An exact copy of all the data below is needed, without its pictures.

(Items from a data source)
*** Block opens ***

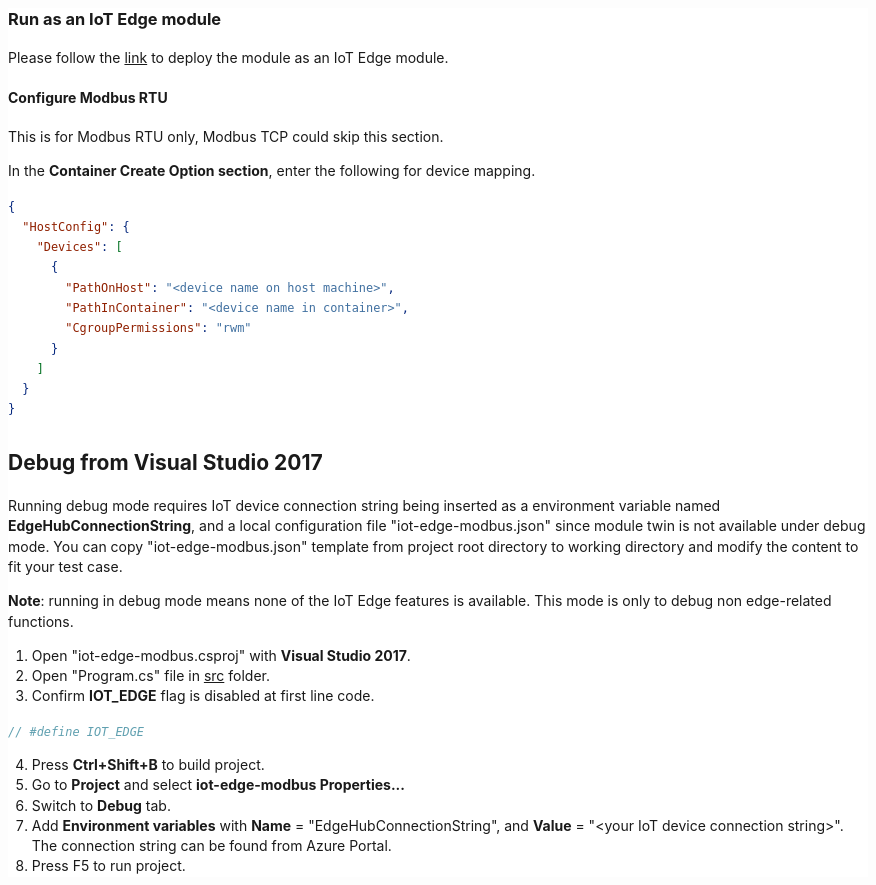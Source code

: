 ### Run as an IoT Edge module ###
Please follow the [link](https://docs.microsoft.com/en-us/azure/iot-edge/tutorial-csharp-module) to deploy the module as an IoT Edge module.

#### Configure Modbus RTU ####
This is for Modbus RTU only, Modbus TCP could skip this section.

In the **Container Create Option section**, enter the following for device mapping.
```json
{
  "HostConfig": {
    "Devices": [
      {
        "PathOnHost": "<device name on host machine>",
        "PathInContainer": "<device name in container>",
        "CgroupPermissions": "rwm"
      }
    ]
  }
}
```

## Debug from Visual Studio 2017 ##
Running debug mode requires IoT device connection string being inserted as a environment variable named **EdgeHubConnectionString**, and a local configuration file "iot-edge-modbus.json" since module twin is not available under debug mode. You can copy "iot-edge-modbus.json" template from project root directory to working directory and modify the content to fit your test case.  

**Note**: running in debug mode means none of the IoT Edge features is available. This mode is only to debug non edge-related functions. 

1. Open "iot-edge-modbus.csproj" with **Visual Studio 2017**.
2. Open "Program.cs" file in [src](https://github.com/Azure/iot-edge-modbus/tree/master/src) folder.
3. Confirm **IOT_EDGE** flag is disabled at first line code.
```csharp
// #define IOT_EDGE
```
4. Press **Ctrl+Shift+B** to build project.
5. Go to **Project** and select **iot-edge-modbus Properties...**
6. Switch to **Debug** tab.
7. Add **Environment variables** with **Name** = "EdgeHubConnectionString", and **Value** = "\<your IoT device connection string\>". The connection string can be found from Azure Portal.
8. Press F5 to run project.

*** Block closes ***

**Response below**
Source code

: ### Run as an IoT Edge module ###
Please follow the [link](https://docs.microsoft.com/en-us/azure/iot-edge/tutorial-csharp-module) to deploy the module as an IoT Edge module.

#### Configure Modbus RTU ####
This is for Modbus RTU only, Modbus TCP could skip this section.

In the **Container Create Option section**, enter the following for device mapping.
```json
{
  "HostConfig": {
    "Devices": [
      {
        "PathOnHost": "<device name on host machine>",
        "PathInContainer": "<device name in container>",
        "CgroupPermissions": "rwm"
      }
    ]
  }
}
```

## Debug from Visual Studio 2017 ##
Running debug mode requires IoT device connection string being inserted as a environment variable named **EdgeHubConnectionString**, and a local configuration file "iot-edge-modbus.json" since module twin is not available under debug mode. You can copy "iot-edge-modbus.json" template from project root directory to working directory and modify the content to fit your test case.  

**Note**: running in debug mode means none of the IoT Edge features is available. This mode is only to debug non edge-related functions. 

1. Open "iot-edge-modbus.csproj" with **Visual Studio 2017**.
2. Open "Program.cs" file in [src](https://github.com/Azure/iot-edge-modbus/tree/master/src) folder.
3. Confirm **IOT_EDGE** flag is disabled at first line code.
```csharp
// #define IOT_EDGE
```
4. Press **Ctrl+Shift+B** to build project.
5. Go to **Project** and select **iot-edge-modbus Properties...**
6. Switch to **Debug** tab.
7. Add **Environment variables** with **Name** = "EdgeHubConnectionString", and **Value** = "\<your IoT device connection string\>". The connection string can be found from Azure Portal.
8. Press F5 to run project.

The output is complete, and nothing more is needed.